Data provided:
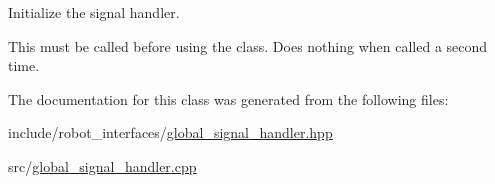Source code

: Initialize the signal handler. 

This must be called before using the class. Does nothing when called a second time. 

The documentation for this class was generated from the following files\+:\begin{DoxyCompactItemize}
\item 
include/robot\+\_\+interfaces/\hyperlink{global__signal__handler_8hpp}{global\+\_\+signal\+\_\+handler.\+hpp}\item 
src/\hyperlink{global__signal__handler_8cpp}{global\+\_\+signal\+\_\+handler.\+cpp}\end{DoxyCompactItemize}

Task description: Return, without any change, only the lines from the one containing "The documentation for" through the last line of the entries above.

Exercise response:
The documentation for this class was generated from the following files\+:\begin{DoxyCompactItemize}
\item 
include/robot\+\_\+interfaces/\hyperlink{global__signal__handler_8hpp}{global\+\_\+signal\+\_\+handler.\+hpp}\item 
src/\hyperlink{global__signal__handler_8cpp}{global\+\_\+signal\+\_\+handler.\+cpp}\end{DoxyCompactItemize}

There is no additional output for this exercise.